Firstly, deep residual networks (ResNet) have demonstrated powerful performance in the field of image processing. By introducing residual connections, ResNet can effectively alleviate the problems of gradient vanishing and exploding during the training process of deep neural networks, enabling the network to learn deeper feature representations. In pupil recognition tasks, it is necessary to extract subtle and complex features from pupil images, and ResNet’s deep-level structure can precisely meet this requirement, especially variants such as ResNet101, whose deeper layers and more complex structures enable the network to capture more and more detailed feature information. Secondly, the attention mechanism has made important progress in the field of deep learning in recent years. It simulates the attention mechanism in the human visual system, enabling the network to focus more on important regions and features when processing images. In pupil recognition, the subtle changes and subtle inter-class differences in the pupil are the focus of attention. By introducing attention mechanisms, the network can focus more on these important changes when extracting features, thereby improving the accuracy and robustness of recognition. In addition, the combination of deep residual networks and attention mechanisms can fully leverage the advantages of both. ResNet provides powerful feature extraction capabilities, while attention mechanisms further enhance the network’s attention to important features. This combination not only improves the learning efficiency of the network, but also makes it more flexible and accurate in processing complex and varied pupil images. Finally, selecting these specific machine learning models and algorithms is also based on their performance in practical applications. In previous studies, deep residual networks and attention mechanisms have achieved significant results in multiple image processing tasks. Therefore, in the task of fine pupil recognition, these models and algorithms can also demonstrate excellent performance. In summary, selecting deep residual networks and attention mechanisms as the core components of the proposed method aims to capture subtle changes in the pupil, identify relatively weak inter-class changes, and extract more abstract and discriminative pupil features through their combination, thereby improving the accuracy and robustness of pupil recognition.

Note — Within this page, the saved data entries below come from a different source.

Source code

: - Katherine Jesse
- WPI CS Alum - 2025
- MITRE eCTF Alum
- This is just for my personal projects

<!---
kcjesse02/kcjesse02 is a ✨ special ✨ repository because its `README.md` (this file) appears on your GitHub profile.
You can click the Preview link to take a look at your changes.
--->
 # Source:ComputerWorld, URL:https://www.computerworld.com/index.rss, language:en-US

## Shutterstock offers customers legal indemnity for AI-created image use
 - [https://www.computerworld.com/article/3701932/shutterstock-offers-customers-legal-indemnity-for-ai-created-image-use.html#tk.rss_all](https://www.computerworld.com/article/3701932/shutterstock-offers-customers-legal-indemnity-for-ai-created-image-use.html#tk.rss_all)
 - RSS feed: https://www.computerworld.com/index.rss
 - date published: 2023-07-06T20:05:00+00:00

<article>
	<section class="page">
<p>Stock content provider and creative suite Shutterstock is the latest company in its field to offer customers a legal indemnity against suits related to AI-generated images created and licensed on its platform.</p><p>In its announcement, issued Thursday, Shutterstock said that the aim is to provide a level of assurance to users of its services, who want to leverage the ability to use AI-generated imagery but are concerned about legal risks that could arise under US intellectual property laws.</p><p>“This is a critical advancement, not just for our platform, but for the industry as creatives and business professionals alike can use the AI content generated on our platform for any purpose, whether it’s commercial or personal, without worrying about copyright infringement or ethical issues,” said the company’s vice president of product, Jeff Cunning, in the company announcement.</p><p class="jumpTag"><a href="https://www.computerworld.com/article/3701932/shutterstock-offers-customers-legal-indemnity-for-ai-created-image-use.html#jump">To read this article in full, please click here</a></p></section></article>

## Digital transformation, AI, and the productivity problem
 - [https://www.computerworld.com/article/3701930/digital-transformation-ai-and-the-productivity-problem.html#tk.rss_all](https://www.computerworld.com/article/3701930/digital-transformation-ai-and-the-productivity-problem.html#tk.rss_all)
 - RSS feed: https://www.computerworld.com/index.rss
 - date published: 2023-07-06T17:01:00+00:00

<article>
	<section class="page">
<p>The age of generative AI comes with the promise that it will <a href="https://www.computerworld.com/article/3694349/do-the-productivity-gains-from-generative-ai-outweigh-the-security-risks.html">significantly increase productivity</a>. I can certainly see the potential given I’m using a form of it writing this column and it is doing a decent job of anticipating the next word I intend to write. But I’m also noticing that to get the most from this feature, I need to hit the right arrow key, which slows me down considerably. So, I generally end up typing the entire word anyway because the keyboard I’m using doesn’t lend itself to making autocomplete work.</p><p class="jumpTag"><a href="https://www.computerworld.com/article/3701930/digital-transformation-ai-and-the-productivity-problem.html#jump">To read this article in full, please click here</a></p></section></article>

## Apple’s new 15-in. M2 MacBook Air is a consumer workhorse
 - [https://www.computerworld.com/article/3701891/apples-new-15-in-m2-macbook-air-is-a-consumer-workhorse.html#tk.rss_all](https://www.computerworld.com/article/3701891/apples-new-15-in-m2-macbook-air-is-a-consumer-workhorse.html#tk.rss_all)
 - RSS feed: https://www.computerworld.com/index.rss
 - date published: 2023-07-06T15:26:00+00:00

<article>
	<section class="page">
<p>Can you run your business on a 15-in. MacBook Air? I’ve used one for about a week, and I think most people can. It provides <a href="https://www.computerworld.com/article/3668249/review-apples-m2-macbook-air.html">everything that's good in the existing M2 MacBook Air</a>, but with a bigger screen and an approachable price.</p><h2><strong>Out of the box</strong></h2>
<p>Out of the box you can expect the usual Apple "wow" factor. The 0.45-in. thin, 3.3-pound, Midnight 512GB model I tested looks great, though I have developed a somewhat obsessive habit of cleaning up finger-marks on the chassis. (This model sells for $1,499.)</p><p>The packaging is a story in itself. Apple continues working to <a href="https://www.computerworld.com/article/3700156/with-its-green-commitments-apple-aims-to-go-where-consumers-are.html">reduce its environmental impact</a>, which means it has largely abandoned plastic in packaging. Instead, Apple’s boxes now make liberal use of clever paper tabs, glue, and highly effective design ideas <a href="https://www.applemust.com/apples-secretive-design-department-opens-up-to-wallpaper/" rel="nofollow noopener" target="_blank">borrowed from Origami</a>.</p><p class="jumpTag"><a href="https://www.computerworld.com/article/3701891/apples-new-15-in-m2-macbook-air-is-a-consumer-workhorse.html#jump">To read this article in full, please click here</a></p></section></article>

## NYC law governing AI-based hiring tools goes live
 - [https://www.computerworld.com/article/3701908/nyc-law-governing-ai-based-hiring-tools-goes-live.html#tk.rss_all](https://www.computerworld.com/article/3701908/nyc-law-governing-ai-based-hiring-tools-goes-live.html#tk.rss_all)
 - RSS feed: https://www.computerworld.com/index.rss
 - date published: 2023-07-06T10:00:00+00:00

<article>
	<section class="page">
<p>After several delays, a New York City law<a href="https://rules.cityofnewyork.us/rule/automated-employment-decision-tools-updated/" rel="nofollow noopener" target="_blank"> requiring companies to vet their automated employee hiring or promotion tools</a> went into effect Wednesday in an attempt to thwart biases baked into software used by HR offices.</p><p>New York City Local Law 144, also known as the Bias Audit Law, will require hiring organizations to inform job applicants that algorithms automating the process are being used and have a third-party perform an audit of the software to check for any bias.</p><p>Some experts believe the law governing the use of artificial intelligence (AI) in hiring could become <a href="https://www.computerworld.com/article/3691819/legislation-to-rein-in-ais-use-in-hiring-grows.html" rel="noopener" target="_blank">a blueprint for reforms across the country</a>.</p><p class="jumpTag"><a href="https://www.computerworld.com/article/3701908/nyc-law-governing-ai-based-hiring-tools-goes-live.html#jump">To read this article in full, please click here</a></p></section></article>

The introduction of this paper outlines the research background and applications of pupil recognition technology, emphasizing the challenges encountered by current methods. Subsequently,
Section 2 details the proposed pupil refinement recognition method based on a deep residual network and attention mechanisms, covering the specific design and implementation of the ResNet101 network structure, channel attention module, and external attention module.
Section 3 presents the experimental evaluation, where the proposed method’s performance in terms of recognition accuracy, stability, and processing speed is analyzed and validated through comparative experiments. Finally,
Section 4 summarizes the findings and discusses potential future directions to further improve the accuracy and robustness of pupil recognition.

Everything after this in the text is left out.